Genevieve and Barack talked about race quite often, as part of his inner need to find a sense of belonging. She sympathized and encouraged his search for identity. If she felt like an outsider, he was a double outsider, racial and cross-cultural. He looked black, but was he? He confessed to her that at times “he felt like an imposter. Because he was so white. There was hardly a black bone in his body.” At some point that summer she realized that, “in his own quest to resolve his ambivalence about black and white, it became very, very clear to me that he needed to go black.”

 

By the way, I've long been fascinated by the questions raised by this picture:

 

What if second husband Lolo Soetoro had decided to insist, out of patriarchal amour propre, that Barry was his own biological son? Stranger things have happened in families. It would strike me that the difference in hair would be the main stumbling block to getting away with this. Say he then concocted a story to add plausibility to his claim to paternity that his family had some wooly-haired Papuan ancestors from West Irian in Indonesian New Guinea. 

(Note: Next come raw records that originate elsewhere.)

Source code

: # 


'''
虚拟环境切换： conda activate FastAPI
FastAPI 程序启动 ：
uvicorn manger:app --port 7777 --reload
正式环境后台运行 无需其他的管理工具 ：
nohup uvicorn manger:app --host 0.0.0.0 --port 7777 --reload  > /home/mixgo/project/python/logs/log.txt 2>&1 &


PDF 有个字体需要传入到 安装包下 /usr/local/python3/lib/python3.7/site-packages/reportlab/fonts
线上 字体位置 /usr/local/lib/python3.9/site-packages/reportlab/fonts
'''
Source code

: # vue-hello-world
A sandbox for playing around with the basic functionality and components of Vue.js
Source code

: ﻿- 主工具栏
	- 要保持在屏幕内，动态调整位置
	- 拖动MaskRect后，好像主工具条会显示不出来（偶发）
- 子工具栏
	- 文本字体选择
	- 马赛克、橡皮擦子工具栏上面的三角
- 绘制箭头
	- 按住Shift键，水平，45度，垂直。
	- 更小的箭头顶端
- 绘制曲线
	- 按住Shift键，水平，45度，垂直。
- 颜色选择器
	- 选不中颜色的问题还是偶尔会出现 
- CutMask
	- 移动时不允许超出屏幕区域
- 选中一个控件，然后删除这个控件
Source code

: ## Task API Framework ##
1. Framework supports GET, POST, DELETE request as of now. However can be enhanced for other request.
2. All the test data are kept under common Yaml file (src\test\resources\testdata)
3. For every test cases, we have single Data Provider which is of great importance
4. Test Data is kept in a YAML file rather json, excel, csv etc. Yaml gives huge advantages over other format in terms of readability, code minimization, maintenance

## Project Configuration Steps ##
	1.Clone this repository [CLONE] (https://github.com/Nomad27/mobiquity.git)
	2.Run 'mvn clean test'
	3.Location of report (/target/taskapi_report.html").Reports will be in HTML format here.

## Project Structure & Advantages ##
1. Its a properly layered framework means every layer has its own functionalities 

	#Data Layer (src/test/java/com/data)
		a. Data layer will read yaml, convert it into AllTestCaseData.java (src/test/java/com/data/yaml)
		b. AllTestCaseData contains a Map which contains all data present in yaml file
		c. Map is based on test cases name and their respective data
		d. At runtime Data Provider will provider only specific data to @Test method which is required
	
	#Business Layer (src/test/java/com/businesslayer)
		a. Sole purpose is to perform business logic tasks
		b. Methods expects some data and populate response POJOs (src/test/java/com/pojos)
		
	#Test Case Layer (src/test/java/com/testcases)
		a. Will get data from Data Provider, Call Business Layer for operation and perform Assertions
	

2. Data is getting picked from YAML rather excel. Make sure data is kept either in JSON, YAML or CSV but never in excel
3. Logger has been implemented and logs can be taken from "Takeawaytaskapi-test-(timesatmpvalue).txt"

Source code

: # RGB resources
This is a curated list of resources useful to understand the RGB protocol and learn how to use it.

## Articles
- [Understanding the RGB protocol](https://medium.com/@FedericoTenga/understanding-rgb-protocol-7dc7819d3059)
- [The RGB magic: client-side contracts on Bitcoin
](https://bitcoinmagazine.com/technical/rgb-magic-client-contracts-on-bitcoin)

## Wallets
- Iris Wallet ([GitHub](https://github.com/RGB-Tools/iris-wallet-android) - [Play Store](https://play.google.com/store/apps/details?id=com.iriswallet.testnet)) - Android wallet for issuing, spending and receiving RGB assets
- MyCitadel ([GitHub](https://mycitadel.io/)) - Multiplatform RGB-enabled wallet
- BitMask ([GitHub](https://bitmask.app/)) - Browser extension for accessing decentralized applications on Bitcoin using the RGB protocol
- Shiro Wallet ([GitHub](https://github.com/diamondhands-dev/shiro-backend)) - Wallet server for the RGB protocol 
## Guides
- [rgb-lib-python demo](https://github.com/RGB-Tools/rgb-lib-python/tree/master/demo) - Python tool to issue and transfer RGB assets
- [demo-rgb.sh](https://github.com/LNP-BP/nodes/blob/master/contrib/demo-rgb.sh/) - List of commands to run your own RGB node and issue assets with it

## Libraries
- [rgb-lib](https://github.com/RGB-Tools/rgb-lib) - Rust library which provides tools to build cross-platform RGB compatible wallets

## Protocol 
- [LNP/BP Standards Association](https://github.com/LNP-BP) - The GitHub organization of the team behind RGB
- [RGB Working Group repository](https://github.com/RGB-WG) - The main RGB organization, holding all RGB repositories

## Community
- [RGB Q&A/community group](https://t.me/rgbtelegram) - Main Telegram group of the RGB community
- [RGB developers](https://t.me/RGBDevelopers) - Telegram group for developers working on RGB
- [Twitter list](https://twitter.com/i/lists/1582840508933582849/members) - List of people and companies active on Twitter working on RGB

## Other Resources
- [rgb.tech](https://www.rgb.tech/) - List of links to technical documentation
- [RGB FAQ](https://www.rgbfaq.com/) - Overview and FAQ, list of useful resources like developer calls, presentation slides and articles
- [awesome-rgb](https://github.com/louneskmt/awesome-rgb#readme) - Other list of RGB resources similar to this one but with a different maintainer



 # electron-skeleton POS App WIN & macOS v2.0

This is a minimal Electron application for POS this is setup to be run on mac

Assume the story worked and that Barry Soetoro, along with everybody at Punahou, believed he was just some kind of a funny looking white-East Asian-Melanesian mixed race kid. Would he be president today?

Of course not. 

The career of a Barry Soetoro who didn't call himself black would probably have been a lot like that of his half-sister Maya, a semi-employed soft subject Ph.D.

Putting my reductionist hat on, we can conclude from the spectacular career of Barack Obama that in 21st century America, being black is highly advantageous, all else being equal. Sadly, acting black continues to correlate with self-destructiveness.